A referendum on European Union membership was held in Malta on 8 March 2003. The result was 54% in favour. The subsequent April 2003 general elections were won by the Nationalist Party, which was in favour of EU membership, the opposition Labour Party having opposed joining. Malta joined the EU on 1 May 2004.

The referendum saw the highest turnout in an EU membership referendum (91%) and the lowest support for joining of any of the nine countries that held referendums on joining the EU in 2003.

==Background==
Malta's first relations with the European Economic Community (EEC) saw the signing of an Association Agreement in December 1970. This agreement called for the creation of a customs union based on free trade between Malta and the Bloc.

Malta submitted a formal application to join the European Community in July 1990, which was met with a positive opinion from the European Commission. However the application was suspended in 1996 with a new Labour government. After the Nationalist Party won the 1998 election, the new government reactivated Malta's membership application. Negotiations to join were finished at the Copenhagen summit in December 2002 and Malta was invited to join the EU in 2004.

The government of Malta announced in January 2003 that a non-binding referendum on membership would be held on 8 March 2003 at the same time as local elections.

==Campaign==
In the run up to the referendum polls showed voters were evenly divided over EU membership.

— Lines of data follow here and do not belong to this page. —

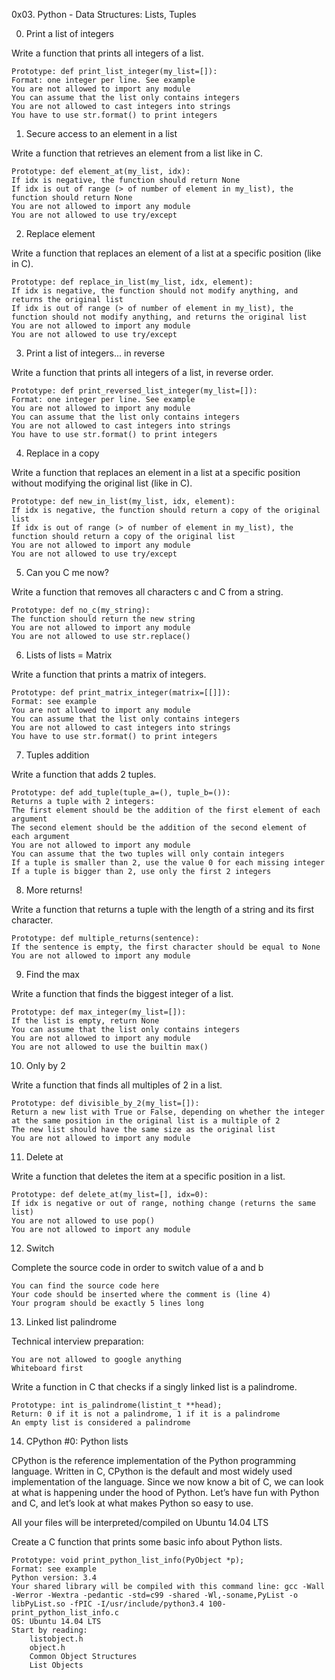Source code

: 0x03. Python - Data Structures: Lists, Tuples

0. Print a list of integers

Write a function that prints all integers of a list.

	Prototype: def print_list_integer(my_list=[]):
	Format: one integer per line. See example
	You are not allowed to import any module
	You can assume that the list only contains integers
	You are not allowed to cast integers into strings
	You have to use str.format() to print integers

1. Secure access to an element in a list

Write a function that retrieves an element from a list like in C.

	Prototype: def element_at(my_list, idx):
	If idx is negative, the function should return None
	If idx is out of range (> of number of element in my_list), the function should return None
	You are not allowed to import any module
	You are not allowed to use try/except

2. Replace element

Write a function that replaces an element of a list at a specific position (like in C).

	Prototype: def replace_in_list(my_list, idx, element):
	If idx is negative, the function should not modify anything, and returns the original list
	If idx is out of range (> of number of element in my_list), the function should not modify anything, and returns the original list
	You are not allowed to import any module
	You are not allowed to use try/except

3. Print a list of integers... in reverse

Write a function that prints all integers of a list, in reverse order.

	Prototype: def print_reversed_list_integer(my_list=[]):
	Format: one integer per line. See example
	You are not allowed to import any module
	You can assume that the list only contains integers
	You are not allowed to cast integers into strings
	You have to use str.format() to print integers

4. Replace in a copy

Write a function that replaces an element in a list at a specific position without modifying the original list (like in C).

	Prototype: def new_in_list(my_list, idx, element):
	If idx is negative, the function should return a copy of the original list
	If idx is out of range (> of number of element in my_list), the function should return a copy of the original list
	You are not allowed to import any module
	You are not allowed to use try/except

5. Can you C me now?

Write a function that removes all characters c and C from a string.

	Prototype: def no_c(my_string):
	The function should return the new string
	You are not allowed to import any module
	You are not allowed to use str.replace()

6. Lists of lists = Matrix

Write a function that prints a matrix of integers.

	Prototype: def print_matrix_integer(matrix=[[]]):
	Format: see example
	You are not allowed to import any module
	You can assume that the list only contains integers
	You are not allowed to cast integers into strings
	You have to use str.format() to print integers

7. Tuples addition

Write a function that adds 2 tuples.

	Prototype: def add_tuple(tuple_a=(), tuple_b=()):
	Returns a tuple with 2 integers:
	The first element should be the addition of the first element of each argument
	The second element should be the addition of the second element of each argument
	You are not allowed to import any module
	You can assume that the two tuples will only contain integers
	If a tuple is smaller than 2, use the value 0 for each missing integer
	If a tuple is bigger than 2, use only the first 2 integers
 
8. More returns!

Write a function that returns a tuple with the length of a string and its first character.

	Prototype: def multiple_returns(sentence):
	If the sentence is empty, the first character should be equal to None
	You are not allowed to import any module

9. Find the max

Write a function that finds the biggest integer of a list.

	Prototype: def max_integer(my_list=[]):
	If the list is empty, return None
	You can assume that the list only contains integers
	You are not allowed to import any module
	You are not allowed to use the builtin max()

10. Only by 2

Write a function that finds all multiples of 2 in a list.

	Prototype: def divisible_by_2(my_list=[]):
	Return a new list with True or False, depending on whether the integer at the same position in the original list is a multiple of 2
	The new list should have the same size as the original list
	You are not allowed to import any module

11. Delete at

Write a function that deletes the item at a specific position in a list.

	Prototype: def delete_at(my_list=[], idx=0):
	If idx is negative or out of range, nothing change (returns the same list)
	You are not allowed to use pop()
	You are not allowed to import any module

12. Switch

Complete the source code in order to switch value of a and b

	You can find the source code here
	Your code should be inserted where the comment is (line 4)
	Your program should be exactly 5 lines long

13. Linked list palindrome

Technical interview preparation:

	You are not allowed to google anything
	Whiteboard first

Write a function in C that checks if a singly linked list is a palindrome.

	Prototype: int is_palindrome(listint_t **head);
	Return: 0 if it is not a palindrome, 1 if it is a palindrome
	An empty list is considered a palindrome

14. CPython #0: Python lists

CPython is the reference implementation of the Python programming language. Written in C, CPython is the default and most widely used implementation of the language.
Since we now know a bit of C, we can look at what is happening under the hood of Python. Let’s have fun with Python and C, and let’s look at what makes Python so easy to use.

All your files will be interpreted/compiled on Ubuntu 14.04 LTS

Create a C function that prints some basic info about Python lists.

	Prototype: void print_python_list_info(PyObject *p);
	Format: see example
	Python version: 3.4
	Your shared library will be compiled with this command line: gcc -Wall -Werror -Wextra -pedantic -std=c99 -shared -Wl,-soname,PyList -o libPyList.so -fPIC -I/usr/include/python3.4 100-print_python_list_info.c
	OS: Ubuntu 14.04 LTS
	Start by reading:
		listobject.h
		object.h
		Common Object Structures
		List Objects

The Nationalist government argued that Malta would receive EU funds for the roads and tourist industry. They said that Malta needed the EU in order to cope with globalisation and accused the opposition of scaremongering.

The Labour opposition feared that EU membership would cost jobs due to the lowering of trade barriers and jeopardise Malta's independence. They preferred that Malta should form a partnership with the EU rather than seeking membership and called on Maltese votes to either spoil their ballot papers, abstain or vote no. One billboard for the no campaign showed the Prime Minister Eddie Fenech Adami wearing a Diaper made of the flag of Europe.

The largest trade union in Malta, the General Workers' Union opposed membership.

==Referendum question==
The question voted in on in the referendum was confirmed on 3 January 2003. It was "Do you agree that Malta should become a member of the European Union in the enlargement that is to take place on 1 May 2004?"

==Results==

| Choice |  | Votes | % |
| For |  | 143,094 | 53.65 |
| Against |  | 123,628 | 46.35 |
| Total |  | 266,722 | 100.00 |
| Valid votes |  | 266,722 | 98.55 |
| Invalid/blank votes |  | 3,911 | 1.45 |
| Total votes |  | 270,633 | 100.00 |
| Registered voters/turnout |  | 297,881 | 90.85 |
Source: Nohlen & Stöver

==Aftermath==
Supporters of the Nationalist party celebrated the result of the referendum but the Labour leader Alfred Sant did not concede defeat and said the issue would be settled at the upcoming general election. He argued that only 48% of registered voters had voted yes and that therefore a majority had opposed membership by voting no, abstaining or spoiling their ballot. The day after the referendum the Prime Minister called the election for 12 April as expected, though it was not required until January 2004.

The main issue in the 2003 election was EU membership and the Nationalist party's victory enabled Malta to join on 1 May 2004.